The testing section enables users to test pipeline code prior to deployment. In the example above, the testing code executes query_sql and sends the result to the execute function.

Nodes that load data use a file upload widget so that a file can be uploaded prior to processing. Running the code below yields a button that allows users to submit a CSV file.
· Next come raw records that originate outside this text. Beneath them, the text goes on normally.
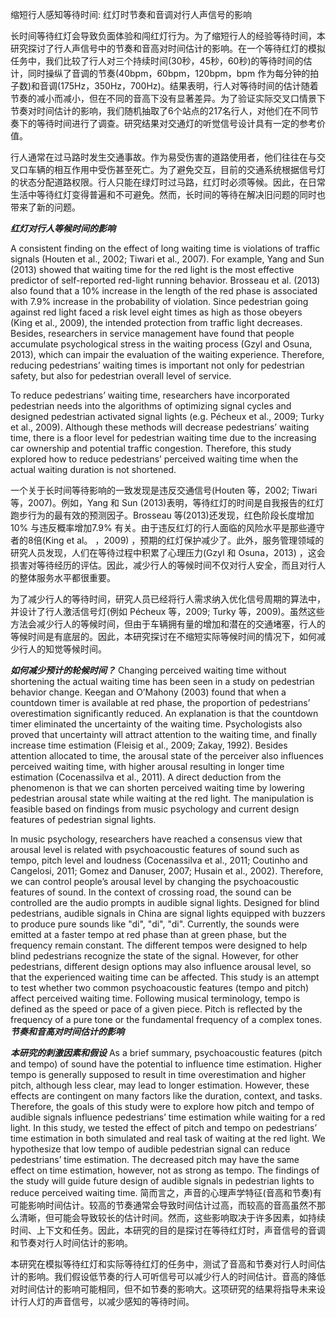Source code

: 缩短行人感知等待时间: 红灯时节奏和音调对行人声信号的影响

长时间等待红灯会导致负面体验和闯红灯行为。为了缩短行人的经验等待时间，本研究探讨了行人声信号中的节奏和音高对时间估计的影响。在一个等待红灯的模拟任务中，我们比较了行人对三个持续时间(30秒，45秒，60秒)的等待时间的估计，同时操纵了音调的节奏(40bpm，60bpm，120bpm，bpm 作为每分钟的拍子数)和音调(175Hz，350Hz，700Hz)。结果表明，行人对等待时间的估计随着节奏的减小而减小，但在不同的音高下没有显著差异。为了验证实际交叉口情景下节奏对时间估计的影响，我们随机抽取了6个站点的217名行人，对他们在不同节奏下的等待时间进行了调查。研究结果对交通灯的听觉信号设计具有一定的参考价值。


行人通常在过马路时发生交通事故。作为易受伤害的道路使用者，他们往往在与交叉口车辆的相互作用中受伤甚至死亡。为了避免交互，目前的交通系统根据信号灯的状态分配道路权限。行人只能在绿灯时过马路，红灯时必须等候。因此，在日常生活中等待红灯变得普遍和不可避免。然而，长时间的等待在解决旧问题的同时也带来了新的问题。

***红灯对行人等候时间的影响***

A consistent finding on the effect of long waiting time is violations of traffic signals (Houten et al., 2002; Tiwari et al., 2007). For example, Yang and Sun (2013) showed that waiting time for the red light is the most effective predictor of self-reported red-light running behavior. Brosseau et al. (2013) also found that a 10% increase in the length of the red phase is associated with 7.9% increase in the probability of violation. Since pedestrian going against red light faced a risk level eight times as high as those obeyers (King et al., 2009), the intended protection from traffic light decreases. Besides, researchers in service management have found that people accumulate psychological stress in the waiting process (Gzyl and Osuna, 2013), which can impair the evaluation of the waiting experience. Therefore, reducing pedestrians’ waiting times is important not only for pedestrian safety, but also for pedestrian overall level of service.

To reduce pedestrians’ waiting time, researchers have incorporated pedestrian needs into the algorithms of optimizing signal cycles and designed pedestrian activated signal lights (e.g. Pécheux et al., 2009; Turky et al., 2009). Although these methods will decrease pedestrians’ waiting time, there is a floor level for pedestrian waiting time due to the increasing car ownership and potential traffic congestion. Therefore, this study explored how to reduce pedestrians’ perceived waiting time when the actual waiting duration is not shortened.

一个关于长时间等待影响的一致发现是违反交通信号(Houten 等，2002; Tiwari 等，2007)。例如，Yang 和 Sun (2013)表明，等待红灯的时间是自我报告的红灯跑步行为的最有效的预测因子。Brosseau 等(2013)还发现，红色阶段长度增加10% 与违反概率增加7.9% 有关。由于违反红灯的行人面临的风险水平是那些遵守者的8倍(King et al。 ，2009) ，预期的红灯保护减少了。此外，服务管理领域的研究人员发现，人们在等待过程中积累了心理压力(Gzyl 和 Osuna，2013) ，这会损害对等待经历的评估。因此，减少行人的等候时间不仅对行人安全，而且对行人的整体服务水平都很重要。

为了减少行人的等待时间，研究人员已经将行人需求纳入优化信号周期的算法中，并设计了行人激活信号灯(例如 Pécheux 等，2009; Turky 等，2009)。虽然这些方法会减少行人的等候时间，但由于车辆拥有量的增加和潜在的交通堵塞，行人的等候时间是有底层的。因此，本研究探讨在不缩短实际等候时间的情况下，如何减少行人的知觉等候时间。

***如何减少预计的轮候时间？***
Changing perceived waiting time without shortening the actual waiting time has been seen in a study on pedestrian behavior change. Keegan and O’Mahony (2003) found that when a countdown timer is available at red phase, the proportion of pedestrians’ overestimation significantly reduced. An explanation is that the countdown timer eliminated the uncertainty of the waiting time. Psychologists also proved that uncertainty will attract attention to the waiting time, and finally increase time estimation (Fleisig et al., 2009; Zakay, 1992). Besides attention allocated to time, the arousal state of the perceiver also influences perceived waiting time, with higher arousal resulting in longer time estimation (Cocenassilva et al., 2011). A direct deduction from the phenomenon is that we can shorten perceived waiting time by lowering pedestrian arousal state while waiting at the red light. The manipulation is feasible based on findings from music psychology and current design features of pedestrian signal lights.

In music psychology, researchers have reached a consensus view that arousal level is related with psychoacoustic features of sound such as tempo, pitch level and loudness (Cocenassilva et al., 2011; Coutinho and Cangelosi, 2011; Gomez and Danuser, 2007; Husain et al., 2002). Therefore, we can control people’s arousal level by changing the psychoacoustic features of sound. In the context of crossing road, the sound can be controlled are the audio prompts in audible signal lights. Designed for blind pedestrians, audible signals in China are signal lights equipped with buzzers to produce pure sounds like "di", "di", "di". Currently, the sounds were emitted at a faster tempo at red phase than at green phase, but the frequency remain constant. The different tempos were designed to help blind pedestrians recognize the state of the signal. However, for other pedestrians, different design options may also influence arousal level, so that the experienced waiting time can be affected. This study is an attempt to test whether two common psychoacoustic features (tempo and pitch) affect perceived waiting time. Following musical terminology, tempo is defined as the speed or pace of a given piece. Pitch is reflected by the frequency of a pure tone or the fundamental frequency of a complex tones.
***节奏和音高对时间估计的影响***

***本研究的刺激因素和假设***
As a brief summary, psychoacoustic features (pitch and tempo) of sound have the potential to influence time estimation. Higher tempo is generally supposed to result in time overestimation and higher pitch, although less clear, may lead to longer estimation. However, these effects are contingent on many factors like the duration, context, and tasks. Therefore, the goals of this study were to explore how pitch and tempo of audible signals influence pedestrians’ time estimation while waiting for a red light. 
In this study, we tested the effect of pitch and tempo on pedestrians’ time estimation in both simulated and real task of waiting at the red light. We hypothesize that low tempo of audible pedestrian signal can reduce pedestrians’ time estimation. The decreased pitch may have the same effect on time estimation, however, not as strong as tempo. The findings of the study will guide future design of audible signals in pedestrian lights to reduce perceived waiting time.
简而言之，声音的心理声学特征(音高和节奏)有可能影响时间估计。较高的节奏通常会导致时间估计过高，而较高的音高虽然不那么清晰，但可能会导致较长的估计时间。然而，这些影响取决于许多因素，如持续时间、上下文和任务。因此，本研究的目的是探讨在等待红灯时，声音信号的音调和节奏对行人时间估计的影响。

本研究在模拟等待红灯和实际等待红灯的任务中，测试了音高和节奏对行人时间估计的影响。我们假设低节奏的行人可听信号可以减少行人的时间估计。音高的降低对时间估计的影响可能相同，但不如节奏的影响大。这项研究的结果将指导未来设计行人灯的声音信号，以减少感知的等待时间。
Data associated with the code can be accessed by the execute function as shown in the 2nd code snippet below.

# Example 2: Testing section for Input_File node

# Load Jupyter black, and create widget for uploading CSV for testing node operation
from IPython.display import display
import ipywidgets as widgets

import jupyter_black
jupyter_black.load(line_length=100)

# Create file upload widget
file_uploader = widgets.FileUpload(
    multiple=False,
)
display(file_uploader)

# Retrieve context variable from most recent run
from ganymede_sdk import Ganymede
g = Ganymede()

# Assemble file uploaded into dictionary keyed by filename
f = file_uploader.value[0]
input_file = {f.name: f.content.tobytes()}
print("\nInput file: \n" + "\n".join(input_file.keys()))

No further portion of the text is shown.